Es ist nämlich die an allen Ecken fehlende Sachlichkeit, welche die Geschichte vom ruinös verklagten kleinen Geschäftsmann letztlich ihrer Tragik beraubt. Höge hält es offenbar nicht für nötig, in seinem Text auch mal einen Fachmann - einen Juristen, wenigstens den Anwalt der Betroffenen - zu Wort kommen zu lassen, und so verwundert es wenig, dass er munter Urheber-, Patent- und Markenrecht durcheinanderwirft und letztlich über den eigentlichen Sachverhalt gar nichts Relevantes mehr aussagen kann. Naheliegend ist jedenfalls die Vermutung, dass die Bednarskis vor allem auf die erste Abmahnung falsch (und wahrscheinlich noch ohne anwaltliche Beratung) reagiert und keine (zumindest modifizierte) Unterlassungserklärung abgegeben haben, mit der die einstweilige Verfügung des Gerichts wohl hätte abgewehrt werden können. Ob denn diese Unterlassungserklärung fristgerecht erfolgt ist, das wäre wohl die erste Frage eines Interviewpartners vom Fach gewesen.

Auch sonst lässt Höge allerlei Fragen offen. Von der Kleinigkeit mit den ständig wechselnden DVD-Zahlen, die im Artikel ständig um eine Handvoll nach oben oder unten oszillieren, mal abgesehen, sind es auch wesentlich gravierendere Details, die in dem Artikel schlicht fehlen: Wer ist denn dieser ominöse und namentlich nicht genannte Vertreter der Piratenpartei, der hier zitiert wird? Nicht nur scheint er der einzige gewesen zu sein, der - außer den Bednarskis - von Höge befragt wurde, auch seine Fachkompetenz ist doch höchst fragwürdig. Sicher ist es bequem, einen Interviewpartner zu suchen, von dem man vorher weiß, dass er politisch auf der gleichen Seite steht. Ist dies aber die einzige Qualifikation, die er als vermeintlicher "Fachmann" mitbringt, so darf er in fairer Berichterstattung doch höchstens einer unter vielen sein. Dabei ist aus dem Artikel nicht einmal ersichtlich, ob der Autor wenigstens bei Philips um eine Stellungnahme angefragt hat; ebenso wenig klar ist, wem denn das angeblich diskriminierende Zitat des Schlusssatzes zuzuordnen ist, welches offenbar das Händlerpaar überliefert hat - stammt es vom oben erwähnten Landgerichts-Vorsitzenden oder von einem Vertreter Philips'?
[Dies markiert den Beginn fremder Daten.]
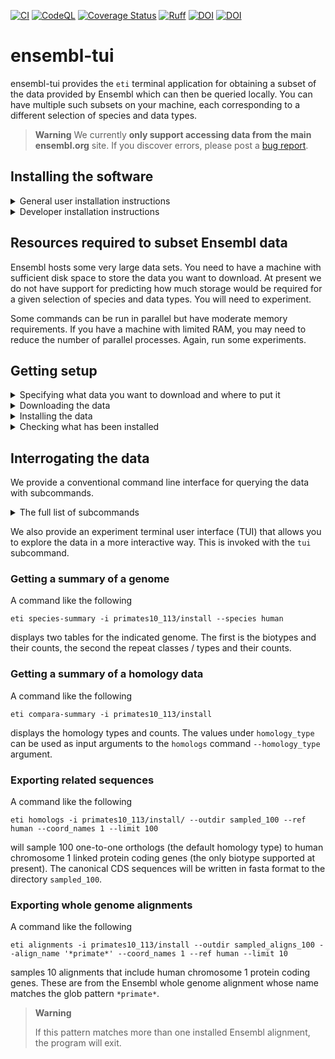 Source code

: [![CI](https://github.com/cogent3/ensembl_tui/actions/workflows/testing_develop.yml/badge.svg)](https://github.com/cogent3/ensembl_tui/actions/workflows/testing_develop.yml)
[![CodeQL](https://github.com/cogent3/ensembl_tui/actions/workflows/codeql.yml/badge.svg)](https://github.com/cogent3/ensembl_tui/actions/workflows/codeql.yml)
[![Coverage Status](https://coveralls.io/repos/github/cogent3/ensembl_tui/badge.svg?branch=develop)](https://coveralls.io/github/cogent3/ensembl_tui?branch=develop)
[![Ruff](https://img.shields.io/endpoint?url=https://raw.githubusercontent.com/astral-sh/ruff/main/assets/badge/v2.json)](https://github.com/astral-sh/ruff)
[![DOI](https://zenodo.org/badge/664119735.svg)](https://doi.org/10.5281/zenodo.15098645)
[![DOI](https://app.readthedocs.org/projects/ensembl-tui/badge/?version=latest)](https://ensembl-tui.readthedocs.io/en/latest/)

# ensembl-tui

ensembl-tui provides the `eti` terminal application for obtaining a subset of the data provided by Ensembl which can then be queried locally. You can have multiple such subsets on your machine, each corresponding to a different selection of species and data types.

> **Warning**
> We currently **only support accessing data from the main ensembl.org** site. If you discover errors, please post a [bug report](https://github.com/cogent3/ensembl_tui/issues).

## Installing the software

<details>
  <summary>General user installation instructions</summary>

  ```
  $ pip install ensembl-tui
  ```

</details>

<details>
  <summary>Developer installation instructions</summary>
  Fork the repo and clone your fork to your local machine. In the terminal, create either a python virtual environment or a new conda environment and activate it. In that virtual environment

  ```
  $ pip install flit
  ```

  Then do the flit version of a "developer install". (It is basically creating a symlink to the repos source directory.)

  ```
  $ flit install -s --python `which python`
  ```
</details>

## Resources required to subset Ensembl data

Ensembl hosts some very large data sets. You need to have a machine with sufficient disk space to store the data you want to download. At present we do not have support for predicting how much storage would be required for a given selection of species and data types. You will need to experiment.

Some commands can be run in parallel but have moderate memory requirements. If you have a machine with limited RAM, you may need to reduce the number of parallel processes. Again, run some experiments.

## Getting setup

<details>
  <summary>Specifying what data you want to download and where to put it</summary>

  We use a plain text file to indicate the Ensembl domain, release and types of genomic data to download. Start by using the `demo-config` subcommand.

  <!-- [[[cog
  import cog
  from ensembl_tui import cli
  from click.testing import CliRunner
  runner = CliRunner()
  result = runner.invoke(cli.main, ["demo-config", "--help"])
  help = result.output.replace("Usage: main", "Usage: eti")
  cog.out(
      "```\n{}\n```".format(help)
  )
  ]]] -->
  ```
  Usage: eti demo-config [OPTIONS]

    exports sample config and species table to the nominated path

  Options:
    -o, --outpath PATH     Path to directory to export all rc contents.
    -f, --force_overwrite  Overwrite existing data.
    --help                 Show this message and exit.

  ```
  <!-- [[[end]]] -->

  ```shell
  $ eti demo-config -o ensembl_download
  ```
  This command creates a `ensembl_download` download directory and writes two plain text files into it:

  1. `species.tsv`: contains the Latin names, common names etc... of the species accessible at ensembl.org website.
  2. `sample.cfg`: a sample configuration file that you can edit to specify the data you want to download.

  The latter file includes comments on how to edit it in order to specify the genomic resources that you want.

</details>

<details>
  <summary>Downloading the data</summary>

  Downloads the data indicated in the config file to a local directory.

  <!-- [[[cog
  import cog
  from ensembl_tui import cli
  from click.testing import CliRunner
  runner = CliRunner()
  result = runner.invoke(cli.main, ["download", "--help"])
  help = result.output.replace("Usage: main", "Usage: eti")
  cog.out(
      "```\n{}\n```".format(help)
  )
  ]]] -->
  ```
  Usage: eti download [OPTIONS]

    download data from Ensembl's ftp site

  Options:
    -c, --configpath PATH  Path to config file specifying databases, (only species
                           or compara at present).
    -d, --debug            Maximum verbosity, and reduces number of downloads,
                           etc...
    -v, --verbose
    --help                 Show this message and exit.

  ```
  <!-- [[[end]]] -->

  For a config file named `config.cfg`, the download command would be:

  ```shell
  $ cd to/directory/with/config.cfg
  $ eti download -c config.cfg
  ```

  > **Note**
  > This is the only step for which the internet is required. Downloads can be interrupted and resumed. The software will delete partially downloaded files.

The download creates a new `.cfg` file inside the download directory. This file is used by the `install` command.

</details>

<details>
  <summary>Installing the data</summary>

Converts the downloaded data into data formats designed to enhance querying performance.

  <!-- [[[cog
  import cog
  from ensembl_tui import cli
  from click.testing import CliRunner
  runner = CliRunner()
  result = runner.invoke(cli.main, ["install", "--help"])
  help = result.output.replace("Usage: main", "Usage: eti")
  cog.out(
      "```\n{}\n```".format(help)
  )
  ]]] -->
  ```
  Usage: eti install [OPTIONS]

    create the local representations of the data

  Options:
    -d, --download PATH       Path to local download directory containing a cfg
                              file.
    -np, --num_procs INTEGER  Number of procs to use.  [default: 1]
    -f, --force_overwrite     Overwrite existing data.
    -v, --verbose
    --help                    Show this message and exit.

  ```
  <!-- [[[end]]] -->

This step can be run in parallel, but the memory requirements will scale with the number of genomes. So we suggest monitoring performance on your system by trying it out on a small number of CPUs to start with. The following command uses 2 CPUs and has been safe on systems with only 16GB of RAM for 10 primate genomes, including homology data and whole genome alignments.

```shell
$ cd to/directory/with/downloaded_data
$ eti install -d downloaded_data -np 2
```

</details>

<details>
  <summary>Checking what has been installed</summary>
This will give a summary of what data has been installed at a provided path.


  <!-- [[[cog
  import cog
  from ensembl_tui import cli
  from click.testing import CliRunner
  runner = CliRunner()
  result = runner.invoke(cli.main, ["installed", "--help"])
  help = result.output.replace("Usage: main", "Usage: eti")
  cog.out(
      "```\n{}\n```".format(help)
  )
  ]]] -->
  ```
  Usage: eti installed [OPTIONS]

    show what is installed

  Options:
    -i, --installed TEXT  Path to root directory of an installation.  [required]
    --help                Show this message and exit.

  ```
  <!-- [[[end]]] -->

</details>

## Interrogating the data

We provide a conventional command line interface for querying the data with subcommands.

<details>
  <summary>The full list of subcommands</summary>

  You can get help on individual subcommands by running `eti <subcommand>` in the terminal.

  <!-- [[[cog
  import cog
  from ensembl_tui import cli
  from click.testing import CliRunner
  runner = CliRunner()
  result = runner.invoke(cli.main)
  help = result.output.replace("Usage: main", "Usage: eti")
  cog.out(
      "```\n{}\n```".format(help)
  )
  ]]] -->
  ```
  Usage: eti [OPTIONS] COMMAND [ARGS]...

    Tools for obtaining and interrogating subsets of https://ensembl.org genomic
    data.

  Options:
    --version  Show the version and exit.
    --help     Show this message and exit.

  Commands:
    tui              Open Textual TUI.
    demo-config      exports sample config and species table to the nominated...
    download         download data from Ensembl's ftp site
    install          create the local representations of the data
    installed        show what is installed
    species-summary  genome summary data for a species
    dump-genes       export meta-data table for genes from one species to...
    compara-summary  summary data for compara
    homologs         exports CDS sequence data in fasta format for homology...
    alignments       export multiple alignments in fasta format for named genes

  ```
  <!-- [[[end]]] -->

</details>

We also provide an experiment terminal user interface (TUI) that allows you to explore the data in a more interactive way. This is invoked with the `tui` subcommand.

### Getting a summary of a genome

A command like the following
```
eti species-summary -i primates10_113/install --species human
```
displays two tables for the indicated genome. The first is the biotypes and their counts, the second the repeat classes / types and their counts.

### Getting a summary of a homology data

A command like the following
```
eti compara-summary -i primates10_113/install
```
displays the homology types and counts. The values under `homology_type` can be used as input arguments to the `homologs` command `--homology_type` argument.

### Exporting related sequences

A command like the following
```
eti homologs -i primates10_113/install/ --outdir sampled_100 --ref human --coord_names 1 --limit 100
```
will sample 100 one-to-one orthologs (the default homology type) to human chromosome 1 linked protein coding genes (the only biotype supported at present). The canonical CDS sequences will be written in fasta format to the directory `sampled_100`.

### Exporting whole genome alignments

A command like the following
```
eti alignments -i primates10_113/install --outdir sampled_aligns_100 --align_name '*primate*' --coord_names 1 --ref human --limit 10
```
samples 10 alignments that include human chromosome 1 protein coding genes. These are from the Ensembl whole genome alignment whose name matches the glob pattern `*primate*`.

> **Warning**
>
> If this pattern matches more than one installed Ensembl alignment, the program will exit.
Eine juristische Einschätzung der Klage Philips' - kann ein Händler überhaupt für den Zahlungsrückstand eines im Ausland ansässigen Drittherstellers in dieser Form in Regress genommen werden? - fehlt schließlich völlig.

Es ist nicht so, dass hinter diesem Ereignis auch bei fairer Schilderung keine berichtenswerte Geschichte steckt. Es ist die Geschichte eines Händlers, der ein klein wenig zu naiv gehandelt hat und dafür eine wahrscheinlich drakonische Strafe erleiden muss. Dieser Umstand allein hätte als Plädoyer für eine Änderung der verantwortlichen Rechtsnormen völlig ausgereicht. Durch Recherchefehler oder sogar mutwillige Dramatisierung des Geschehens ist aber letztlich vor allem ein Artikel entstanden, der der Glaubwürdigkeit der Bednarskis, des Autors und nicht zuletzt der taz selbst schadet. Das Ergebnis ist nur ein Mitleidsstück, wo eine wirkungsvolle Argumentation stehen könnte. An die Stelle journalistischer Aufklärung tritt die reine Demagogie.